▸ **WHAT TO PRODUCE**
Only the lines from the top of the data through the line containing "- Als we als" should be duplicated, exactly as they appear.

▸ **WORKING DATA**
○ ○ ○ ○ ○
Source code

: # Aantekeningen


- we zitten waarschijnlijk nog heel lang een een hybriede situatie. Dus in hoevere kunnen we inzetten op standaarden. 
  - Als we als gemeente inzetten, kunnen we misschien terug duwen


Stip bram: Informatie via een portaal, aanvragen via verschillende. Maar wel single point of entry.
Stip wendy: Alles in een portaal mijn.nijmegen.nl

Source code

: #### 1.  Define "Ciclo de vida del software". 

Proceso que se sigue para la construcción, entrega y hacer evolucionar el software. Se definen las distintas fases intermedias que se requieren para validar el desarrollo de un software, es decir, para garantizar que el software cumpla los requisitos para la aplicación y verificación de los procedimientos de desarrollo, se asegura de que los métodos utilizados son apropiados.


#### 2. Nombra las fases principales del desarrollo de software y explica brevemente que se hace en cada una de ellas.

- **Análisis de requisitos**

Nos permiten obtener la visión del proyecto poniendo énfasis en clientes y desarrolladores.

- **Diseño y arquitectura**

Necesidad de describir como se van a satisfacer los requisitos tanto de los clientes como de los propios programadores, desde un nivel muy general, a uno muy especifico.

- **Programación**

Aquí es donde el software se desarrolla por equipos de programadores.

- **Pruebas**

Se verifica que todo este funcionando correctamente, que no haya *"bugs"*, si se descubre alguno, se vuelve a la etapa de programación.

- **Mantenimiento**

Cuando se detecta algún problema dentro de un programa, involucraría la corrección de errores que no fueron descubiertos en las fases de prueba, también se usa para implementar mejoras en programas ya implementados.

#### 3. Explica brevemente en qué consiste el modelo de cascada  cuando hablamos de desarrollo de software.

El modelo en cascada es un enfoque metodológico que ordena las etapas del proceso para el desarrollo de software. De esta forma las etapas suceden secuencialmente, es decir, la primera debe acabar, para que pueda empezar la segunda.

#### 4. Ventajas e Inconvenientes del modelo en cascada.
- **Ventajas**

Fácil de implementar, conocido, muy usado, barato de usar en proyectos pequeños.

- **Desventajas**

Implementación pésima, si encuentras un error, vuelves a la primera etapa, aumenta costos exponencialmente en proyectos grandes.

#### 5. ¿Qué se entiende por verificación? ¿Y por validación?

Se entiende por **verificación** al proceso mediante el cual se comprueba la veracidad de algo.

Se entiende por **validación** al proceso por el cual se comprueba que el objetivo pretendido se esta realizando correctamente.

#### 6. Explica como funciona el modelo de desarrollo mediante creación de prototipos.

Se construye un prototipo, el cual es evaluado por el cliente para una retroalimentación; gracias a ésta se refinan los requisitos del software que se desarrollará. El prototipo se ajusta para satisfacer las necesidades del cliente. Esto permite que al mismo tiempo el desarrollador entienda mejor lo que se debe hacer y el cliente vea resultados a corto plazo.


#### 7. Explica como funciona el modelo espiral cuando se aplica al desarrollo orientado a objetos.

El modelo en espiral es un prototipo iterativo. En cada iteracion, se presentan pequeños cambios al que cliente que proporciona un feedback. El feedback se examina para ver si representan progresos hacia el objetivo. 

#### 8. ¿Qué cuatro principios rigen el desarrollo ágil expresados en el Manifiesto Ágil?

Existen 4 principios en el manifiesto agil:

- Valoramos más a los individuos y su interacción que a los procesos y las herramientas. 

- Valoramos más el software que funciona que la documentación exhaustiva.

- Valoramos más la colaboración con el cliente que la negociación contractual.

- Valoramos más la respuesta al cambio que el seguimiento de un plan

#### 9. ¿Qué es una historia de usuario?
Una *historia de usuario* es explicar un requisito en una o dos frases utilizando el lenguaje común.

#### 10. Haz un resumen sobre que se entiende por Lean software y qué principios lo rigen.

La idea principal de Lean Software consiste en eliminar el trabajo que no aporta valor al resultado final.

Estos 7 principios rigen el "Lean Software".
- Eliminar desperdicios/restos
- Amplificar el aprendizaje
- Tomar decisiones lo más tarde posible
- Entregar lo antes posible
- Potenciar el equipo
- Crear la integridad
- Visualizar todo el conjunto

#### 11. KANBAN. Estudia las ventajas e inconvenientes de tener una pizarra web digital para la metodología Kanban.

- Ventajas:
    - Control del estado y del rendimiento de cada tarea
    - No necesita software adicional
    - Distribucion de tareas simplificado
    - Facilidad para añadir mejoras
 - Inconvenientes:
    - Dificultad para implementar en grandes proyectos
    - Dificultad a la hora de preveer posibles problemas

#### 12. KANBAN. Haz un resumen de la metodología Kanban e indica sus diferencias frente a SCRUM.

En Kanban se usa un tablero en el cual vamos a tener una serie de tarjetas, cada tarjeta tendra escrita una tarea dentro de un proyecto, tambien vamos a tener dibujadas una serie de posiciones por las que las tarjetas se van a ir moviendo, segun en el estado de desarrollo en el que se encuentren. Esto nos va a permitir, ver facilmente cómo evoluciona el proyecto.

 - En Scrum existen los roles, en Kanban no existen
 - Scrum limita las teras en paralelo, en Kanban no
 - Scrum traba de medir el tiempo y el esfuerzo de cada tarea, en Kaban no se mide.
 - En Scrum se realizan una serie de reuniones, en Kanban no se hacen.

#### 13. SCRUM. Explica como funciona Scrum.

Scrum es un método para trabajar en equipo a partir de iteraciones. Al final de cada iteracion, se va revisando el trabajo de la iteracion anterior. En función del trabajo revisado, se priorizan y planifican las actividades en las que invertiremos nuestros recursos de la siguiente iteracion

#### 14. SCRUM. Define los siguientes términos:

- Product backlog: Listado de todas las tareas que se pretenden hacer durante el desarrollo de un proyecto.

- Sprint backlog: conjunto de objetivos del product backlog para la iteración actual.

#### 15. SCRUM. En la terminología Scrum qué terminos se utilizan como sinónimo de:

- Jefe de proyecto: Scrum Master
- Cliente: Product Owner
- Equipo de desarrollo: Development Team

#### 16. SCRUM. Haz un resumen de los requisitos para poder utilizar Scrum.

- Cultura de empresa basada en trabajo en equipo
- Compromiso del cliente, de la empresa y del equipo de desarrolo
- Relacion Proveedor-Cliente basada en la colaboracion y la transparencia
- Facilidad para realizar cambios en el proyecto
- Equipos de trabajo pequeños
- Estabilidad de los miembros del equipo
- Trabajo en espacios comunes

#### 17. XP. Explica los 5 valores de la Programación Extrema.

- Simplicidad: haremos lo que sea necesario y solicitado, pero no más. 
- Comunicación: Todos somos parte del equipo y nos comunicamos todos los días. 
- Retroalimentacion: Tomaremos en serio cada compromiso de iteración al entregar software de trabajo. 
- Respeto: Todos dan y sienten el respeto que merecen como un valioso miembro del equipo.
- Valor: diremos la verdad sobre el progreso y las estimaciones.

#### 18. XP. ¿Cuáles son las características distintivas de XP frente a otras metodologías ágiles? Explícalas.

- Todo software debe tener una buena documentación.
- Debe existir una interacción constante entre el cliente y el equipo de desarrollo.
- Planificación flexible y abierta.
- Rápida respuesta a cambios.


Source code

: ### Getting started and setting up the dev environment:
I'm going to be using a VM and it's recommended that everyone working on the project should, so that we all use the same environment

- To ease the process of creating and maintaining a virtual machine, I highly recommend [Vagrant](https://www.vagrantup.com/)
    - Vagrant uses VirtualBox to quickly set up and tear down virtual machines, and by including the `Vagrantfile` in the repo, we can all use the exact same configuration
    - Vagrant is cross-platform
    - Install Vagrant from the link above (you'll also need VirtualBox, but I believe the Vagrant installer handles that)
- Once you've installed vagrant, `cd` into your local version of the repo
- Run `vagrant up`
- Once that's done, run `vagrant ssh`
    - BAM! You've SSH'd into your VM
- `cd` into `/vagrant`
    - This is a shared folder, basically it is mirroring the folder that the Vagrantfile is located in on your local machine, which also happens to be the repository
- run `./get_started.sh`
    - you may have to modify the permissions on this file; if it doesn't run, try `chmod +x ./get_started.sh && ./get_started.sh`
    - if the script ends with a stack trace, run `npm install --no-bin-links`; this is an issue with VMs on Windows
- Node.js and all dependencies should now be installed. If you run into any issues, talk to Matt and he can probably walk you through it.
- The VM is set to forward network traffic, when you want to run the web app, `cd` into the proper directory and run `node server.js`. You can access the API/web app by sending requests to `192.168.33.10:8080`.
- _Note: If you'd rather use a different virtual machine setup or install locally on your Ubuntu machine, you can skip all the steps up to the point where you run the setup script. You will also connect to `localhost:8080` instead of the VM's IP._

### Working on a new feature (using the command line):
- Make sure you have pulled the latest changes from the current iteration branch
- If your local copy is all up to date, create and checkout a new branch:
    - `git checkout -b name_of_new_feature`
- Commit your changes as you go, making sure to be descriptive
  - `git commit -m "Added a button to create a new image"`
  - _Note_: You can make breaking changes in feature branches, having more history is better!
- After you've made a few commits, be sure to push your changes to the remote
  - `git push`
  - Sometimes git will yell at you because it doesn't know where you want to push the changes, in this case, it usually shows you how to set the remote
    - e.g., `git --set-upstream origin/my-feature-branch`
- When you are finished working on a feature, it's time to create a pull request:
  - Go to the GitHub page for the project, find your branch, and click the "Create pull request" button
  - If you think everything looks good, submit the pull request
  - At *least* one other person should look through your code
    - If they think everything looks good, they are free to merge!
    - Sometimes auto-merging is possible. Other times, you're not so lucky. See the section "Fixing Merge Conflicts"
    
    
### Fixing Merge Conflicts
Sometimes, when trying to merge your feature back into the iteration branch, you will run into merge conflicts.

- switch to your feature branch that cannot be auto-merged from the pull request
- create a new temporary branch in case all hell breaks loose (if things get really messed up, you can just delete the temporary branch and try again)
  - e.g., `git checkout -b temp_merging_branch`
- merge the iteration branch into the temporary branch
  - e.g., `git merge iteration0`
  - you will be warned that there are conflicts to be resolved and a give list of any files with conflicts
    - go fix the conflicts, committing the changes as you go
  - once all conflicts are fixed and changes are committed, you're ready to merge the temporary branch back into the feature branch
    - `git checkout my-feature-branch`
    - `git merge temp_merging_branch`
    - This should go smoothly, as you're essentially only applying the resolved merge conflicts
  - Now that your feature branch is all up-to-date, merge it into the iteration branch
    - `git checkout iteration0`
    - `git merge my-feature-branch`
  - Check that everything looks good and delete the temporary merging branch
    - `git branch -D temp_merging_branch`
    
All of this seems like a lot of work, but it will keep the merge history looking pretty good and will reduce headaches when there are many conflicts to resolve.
○ ○ ○ ○ ○
▸ **OUTPUT OF THE TASK**
Source code

: # Aantekeningen


- we zitten waarschijnlijk nog heel lang een een hybriede situatie. Dus in hoevere kunnen we inzetten op standaarden. 
  - Als we als gemeente inzetten, kunnen we misschien terug duwen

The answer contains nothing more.